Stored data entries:
-----

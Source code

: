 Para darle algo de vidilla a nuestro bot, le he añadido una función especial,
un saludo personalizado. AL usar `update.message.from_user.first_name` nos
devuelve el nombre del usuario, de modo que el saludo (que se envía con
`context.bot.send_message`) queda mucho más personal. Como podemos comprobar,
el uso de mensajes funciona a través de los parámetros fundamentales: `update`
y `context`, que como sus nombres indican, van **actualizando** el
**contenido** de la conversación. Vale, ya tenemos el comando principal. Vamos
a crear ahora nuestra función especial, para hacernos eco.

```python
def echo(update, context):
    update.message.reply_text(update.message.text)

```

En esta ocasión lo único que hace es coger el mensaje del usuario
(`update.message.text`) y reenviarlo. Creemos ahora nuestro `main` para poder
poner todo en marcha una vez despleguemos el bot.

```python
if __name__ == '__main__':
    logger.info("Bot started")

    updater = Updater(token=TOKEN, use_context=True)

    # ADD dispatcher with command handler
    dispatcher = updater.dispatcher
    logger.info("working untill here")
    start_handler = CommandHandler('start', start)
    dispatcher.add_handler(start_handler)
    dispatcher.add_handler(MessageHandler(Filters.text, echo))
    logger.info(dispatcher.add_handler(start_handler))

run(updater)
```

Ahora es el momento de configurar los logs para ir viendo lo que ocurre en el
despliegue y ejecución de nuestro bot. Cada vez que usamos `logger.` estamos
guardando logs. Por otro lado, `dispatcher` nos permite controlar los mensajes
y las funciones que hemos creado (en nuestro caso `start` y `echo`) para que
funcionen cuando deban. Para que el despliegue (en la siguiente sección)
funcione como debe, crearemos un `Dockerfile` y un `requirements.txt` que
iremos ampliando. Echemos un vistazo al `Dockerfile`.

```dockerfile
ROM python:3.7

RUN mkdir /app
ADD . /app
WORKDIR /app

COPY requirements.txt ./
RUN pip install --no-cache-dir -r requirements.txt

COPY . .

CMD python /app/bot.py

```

-----

▶ [EXERCISE]: Look above for the line holding "queda mucho más", then set down exactly that line and every line after it up to and including the line holding "y reenviarlo. Creemos", with nothing else.

▶ [RESPONSE TO THIS EXERCISE]:
`context.bot.send_message`) queda mucho más personal. Como podemos comprobar,
el uso de mensajes funciona a través de los parámetros fundamentales: `update`
y `context`, que como sus nombres indican, van **actualizando** el
**contenido** de la conversación. Vale, ya tenemos el comando principal. Vamos
a crear ahora nuestra función especial, para hacernos eco.

```python
def echo(update, context):
    update.message.reply_text(update.message.text)

```

En esta ocasión lo único que hace es coger el mensaje del usuario
(`update.message.text`) y reenviarlo. Creemos ahora nuestro `main` para poder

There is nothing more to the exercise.